Un tema molto sensibile, sul quale vengono attuate e rinnovate normative molto precise.
È stato recentemente approvato lo schema di decreto legislativo che recepisce in Italia la Direttiva (UE) 2024/825 che protegge i consumatori dalle pratiche commerciali ingannevoli, in particolare in materia di comunicazioni ambientali, ovverosia il cosiddetto greenwashing.
La Direttiva modifica le precedenti Direttive 2005/29/CE (pratiche commerciali sleali) e 2011/83/UE (diritti dei consumatori), e mira a fornire informazioni più chiare, verificabili e trasparenti sui prodotti, servizi, pratiche aziendali, comunicazioni e sui relativi impatti ambientali.

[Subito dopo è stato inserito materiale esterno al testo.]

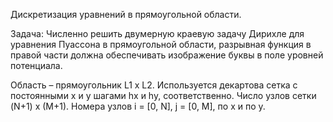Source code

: Дискретизация уравнений в прямоугольной области.

Задача: Численно решить двумерную краевую задачу Дирихле для уравнения Пуассона в прямоугольной области, разрывная функция в правой части должна обеспечивать изображение буквы в поле уровней потенциала. 

Область – прямоугольник L1 x L2. Используется декартова сетка с постоянными x и y шагами hx и hy, соответственно. Число узлов сетки (N+1) x (M+1). Номера узлов i = [0, N], j = [0, M], по x и по y.

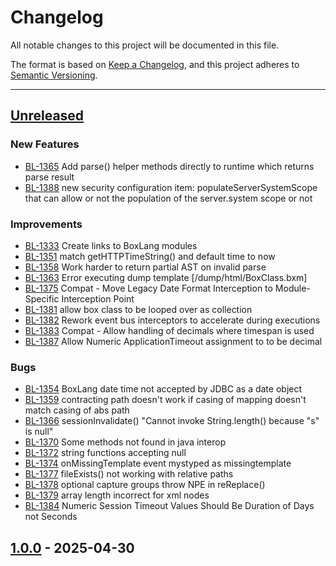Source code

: # Changelog

All notable changes to this project will be documented in this file.

The format is based on [Keep a Changelog](https://keepachangelog.com/en/1.0.0/),
and this project adheres to [Semantic Versioning](https://semver.org/spec/v2.0.0.html).

* * *

## [Unreleased]

### New Features

- [BL-1365](https://ortussolutions.atlassian.net/browse/BL-1365) Add parse\(\) helper methods directly to runtime which returns parse result
- [BL-1388](https://ortussolutions.atlassian.net/browse/BL-1388) new security configuration item: populateServerSystemScope that can allow or not the population of the server.system scope or not

### Improvements

- [BL-1333](https://ortussolutions.atlassian.net/browse/BL-1333) Create links to BoxLang modules
- [BL-1351](https://ortussolutions.atlassian.net/browse/BL-1351) match getHTTPTimeString\(\) and default time to now
- [BL-1358](https://ortussolutions.atlassian.net/browse/BL-1358) Work harder to return partial AST on invalid parse
- [BL-1363](https://ortussolutions.atlassian.net/browse/BL-1363) Error executing dump template \[/dump/html/BoxClass.bxm\]
- [BL-1375](https://ortussolutions.atlassian.net/browse/BL-1375) Compat - Move Legacy Date Format Interception to Module-Specific Interception Point
- [BL-1381](https://ortussolutions.atlassian.net/browse/BL-1381) allow box class to be looped over as collection
- [BL-1382](https://ortussolutions.atlassian.net/browse/BL-1382) Rework event bus interceptors to accelerate during executions
- [BL-1383](https://ortussolutions.atlassian.net/browse/BL-1383) Compat - Allow handling of decimals where timespan is used
- [BL-1387](https://ortussolutions.atlassian.net/browse/BL-1387) Allow Numeric ApplicationTimeout assignment to to be decimal

### Bugs

- [BL-1354](https://ortussolutions.atlassian.net/browse/BL-1354) BoxLang date time not accepted by JDBC as a date object
- [BL-1359](https://ortussolutions.atlassian.net/browse/BL-1359) contracting path doesn't work if casing of mapping doesn't match casing of abs path
- [BL-1366](https://ortussolutions.atlassian.net/browse/BL-1366) sessionInvalidate\(\) "Cannot invoke String.length\(\) because "s" is null"
- [BL-1370](https://ortussolutions.atlassian.net/browse/BL-1370) Some methods not found in java interop
- [BL-1372](https://ortussolutions.atlassian.net/browse/BL-1372) string functions accepting null
- [BL-1374](https://ortussolutions.atlassian.net/browse/BL-1374) onMissingTemplate event mystyped as missingtemplate
- [BL-1377](https://ortussolutions.atlassian.net/browse/BL-1377) fileExists\(\) not working with relative paths
- [BL-1378](https://ortussolutions.atlassian.net/browse/BL-1378) optional capture groups throw NPE in reReplace\(\)
- [BL-1379](https://ortussolutions.atlassian.net/browse/BL-1379) array length incorrect for xml nodes
- [BL-1384](https://ortussolutions.atlassian.net/browse/BL-1384) Numeric Session Timeout Values Should Be Duration of Days  not Seconds

## [1.0.0] - 2025-04-30

[Unreleased]: https://github.com/ortus-boxlang/boxlang-servlet/compare/v1.0.0...HEAD

[1.0.0]: https://github.com/ortus-boxlang/boxlang-servlet/compare/48557184906eda841b837deec8f4182cdde359ad...v1.0.0
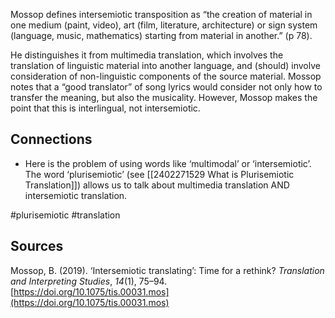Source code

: Mossop defines intersemiotic transposition as “the creation of material in one medium (paint, video), art (film, literature, architecture) or sign system (language, music, mathematics) starting from material in another.” (p 78). 

He distinguishes it from multimedia translation, which involves the translation of linguistic material into another language, and (should) involve consideration of non-linguistic components of the source material. Mossop notes that a “good translator” of song lyrics would consider not only how to transfer the meaning, but also the musicality. However, Mossop makes the point that this is interlingual, not intersemiotic. 

## Connections
- Here is the problem of using words like ‘multimodal’ or ‘intersemiotic’. The word ‘plurisemiotic’ (see [[2402271529 What is Plurisemiotic Translation]]) allows us to talk about multimedia translation AND intersemiotic translation.



#plurisemiotic #translation

## Sources
Mossop, B. (2019). ‘Intersemiotic translating’: Time for a rethink? _Translation and Interpreting Studies_, _14_(1), 75–94. [https://doi.org/10.1075/tis.00031.mos](https://doi.org/10.1075/tis.00031.mos)
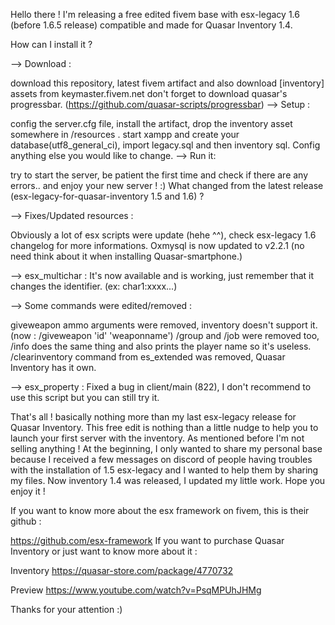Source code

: Hello there ! I'm releasing a free edited fivem base with esx-legacy 1.6 (before 1.6.5 release) compatible and made for Quasar Inventory 1.4.

How can I install it ?

--> Download :

download this repository, latest fivem artifact and also download [inventory] assets from keymaster.fivem.net
don't forget to download quasar's progressbar. (https://github.com/quasar-scripts/progressbar)
--> Setup :

config the server.cfg file, install the artifact, drop the inventory asset somewhere in /resources .
start xampp and create your database(utf8_general_ci), import legacy.sql and then inventory sql.
Config anything else you would like to change.
--> Run it:

try to start the server, be patient the first time and check if there are any errors..
and enjoy your new server ! :)
What changed from the latest release (esx-legacy-for-quasar-inventory 1.5 and 1.6) ?

--> Fixes/Updated resources :

Obviously a lot of esx scripts were update (hehe ^^), check esx-legacy 1.6 changelog for more informations.
Oxmysql is now updated to v2.2.1 (no need think about it when installing Quasar-smartphone.)

--> esx_multichar :
It's now available and is working, just remember that it changes the identifier. (ex: char1:xxxx...)

--> Some commands were edited/removed :

giveweapon ammo arguments were removed, inventory doesn't support it. (now : /giveweapon 'id' 'weaponname')
/group and /job were removed too, /info does the same thing and also prints the player name so it's useless.
/clearinventory command from es_extended was removed, Quasar Inventory has it own.

--> esx_property :
Fixed a bug in client/main (822), I don't recommend to use this script but you can still try it.


That's all ! basically nothing more than my last esx-legacy release for Quasar Inventory. This free edit is nothing than a little nudge to help you to launch your first server with the inventory. As mentioned before I'm not selling anything ! At the beginning, I only wanted to share my personal base because I received a few messages on discord of people having troubles with the installation of 1.5 esx-legacy and I wanted to help them by sharing my files. Now inventory 1.4 was released, I updated my little work. Hope you enjoy it !

If you want to know more about the esx framework on fivem, this is their github :

https://github.com/esx-framework
If you want to purchase Quasar Inventory or just want to know more about it :

Inventory https://quasar-store.com/package/4770732

Preview https://www.youtube.com/watch?v=PsqMPUhJHMg

Thanks for your attention :)
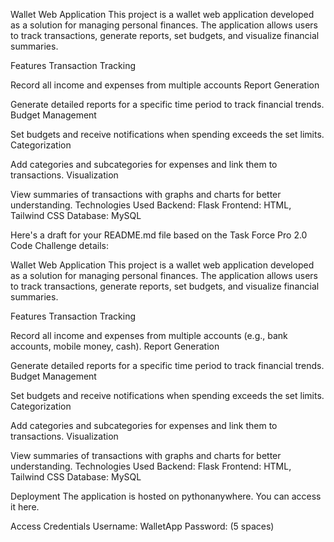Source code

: Wallet Web Application
This project is a wallet web application developed as a solution for managing personal finances. The application allows users to track transactions,
generate reports, set budgets, and visualize financial summaries.

Features
Transaction Tracking

Record all income and expenses from multiple accounts
Report Generation

Generate detailed reports for a specific time period to track financial trends.
Budget Management

Set budgets and receive notifications when spending exceeds the set limits.
Categorization

Add categories and subcategories for expenses and link them to transactions.
Visualization

View summaries of transactions with graphs and charts for better understanding.
Technologies Used
Backend: Flask
Frontend: HTML, Tailwind CSS
Database: MySQL

Here's a draft for your README.md file based on the Task Force Pro 2.0 Code Challenge details:

Wallet Web Application
This project is a wallet web application developed as a solution for managing personal finances. The application allows users to track transactions, generate reports, set budgets, and visualize financial summaries.

Features
Transaction Tracking

Record all income and expenses from multiple accounts (e.g., bank accounts, mobile money, cash).
Report Generation

Generate detailed reports for a specific time period to track financial trends.
Budget Management

Set budgets and receive notifications when spending exceeds the set limits.
Categorization

Add categories and subcategories for expenses and link them to transactions.
Visualization

View summaries of transactions with graphs and charts for better understanding.
Technologies Used
Backend: Flask
Frontend: HTML, Tailwind CSS
Database: MySQL


Deployment
The application is hosted on pythonanywhere. You can access it here.

Access Credentials
Username: WalletApp
Password: (5 spaces)
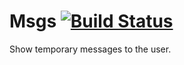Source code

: Msgs [![Build Status](https://travis-ci.org/krstffr/meteor-msgs.svg)](https://travis-ci.org/krstffr/meteor-msgs)
====

Show temporary messages to the user.
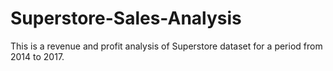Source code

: # Superstore-Sales-Analysis
This is a revenue and profit analysis of Superstore dataset for a period from 2014 to 2017. 
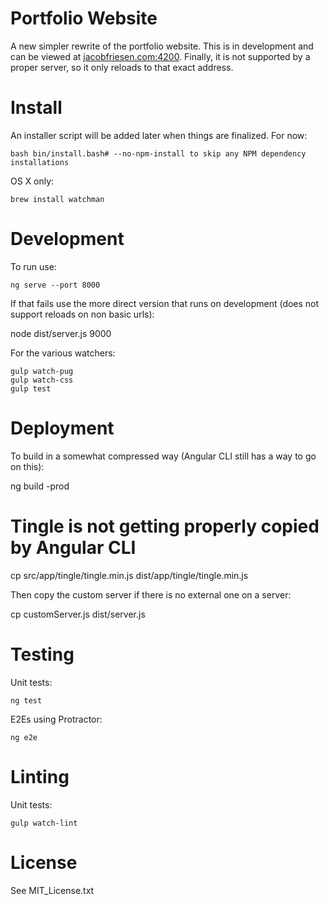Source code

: Portfolio Website
=================

A new simpler rewrite of the portfolio website. This is in development and can be viewed at [jacobfriesen.com:4200](http://jacobfriesen.com:4200). Finally, it is not supported by a proper server, so it only reloads to that exact address.

Install
=======
An installer script will be added later when things are finalized. For now:

    bash bin/install.bash# --no-npm-install to skip any NPM dependency installations

OS X only:

    brew install watchman

Development
===========
To run use:

    ng serve --port 8000

If that fails use the more direct version that runs on development (does not support reloads on non basic urls):
   
   node dist/server.js 9000

For the various watchers:

    gulp watch-pug
    gulp watch-css
    gulp test

Deployment
==========

To build in a somewhat compressed way (Angular CLI still has a way to go on this):

   ng build -prod
   # Tingle is not getting properly copied by Angular CLI
   cp src/app/tingle/tingle.min.js dist/app/tingle/tingle.min.js

Then copy the custom server if there is no external one on a server:

   cp customServer.js dist/server.js

Testing
=======
Unit tests:

    ng test

E2Es using Protractor:

    ng e2e

Linting
=======
Unit tests:

    gulp watch-lint

License
=======
See MIT_License.txt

La scadenza per il recepimento della Direttiva è fissata al 27 marzo 2026 e le nuove regole contro il greenwashing inizieranno ad essere effettive dal 27 settembre 2026.
COSA CAMBIERÀ PER LE IMPRESE
• Le affermazioni ambientali dovranno essere vere e dimostrabili con dati o prove concrete. Le aziende potranno dichiararsi “green” solo se dimostrano
scientificamente ciò che affermano (con certificazioni riconosciute). Saranno
quindi vietate parole vaghe come “ecologico” o “sostenibile” senza prove
verificabili;
• Le etichette ambientali (loghi, bollini “green”) saranno ammesse solo se basate su sistemi di certificazione trasparenti e riconosciuti a livello UE;
• Le imprese dovranno documentare e aggiornare periodicamente le informazioni ambientali dei loro prodotti in modo da poterle mostrare alle autorità o ai consumatori in caso di controllo;
• Fornire informazioni corrette anche sul sito web e nei materiali pubblicitari;
• Chi fa greenwashing rischierà sanzioni economiche, ritiro delle campagne
pubblicitarie e danni reputazionali.
COME PREPARARSI
• Verificare tutte le dichiarazioni ambientali già presenti su prodotti, materiali
pubblicitari e sito web;
• Documentare i dati e le prove a sostegno di ogni affermazione “green”;
• Aggiornare le comunicazioni per eliminare termini ambigui o non verificabili;
• Informare il personale marketing e commerciale sulle nuove regole;
• Monitorare il recepimento nazionale e le sanzioni che saranno introdotte.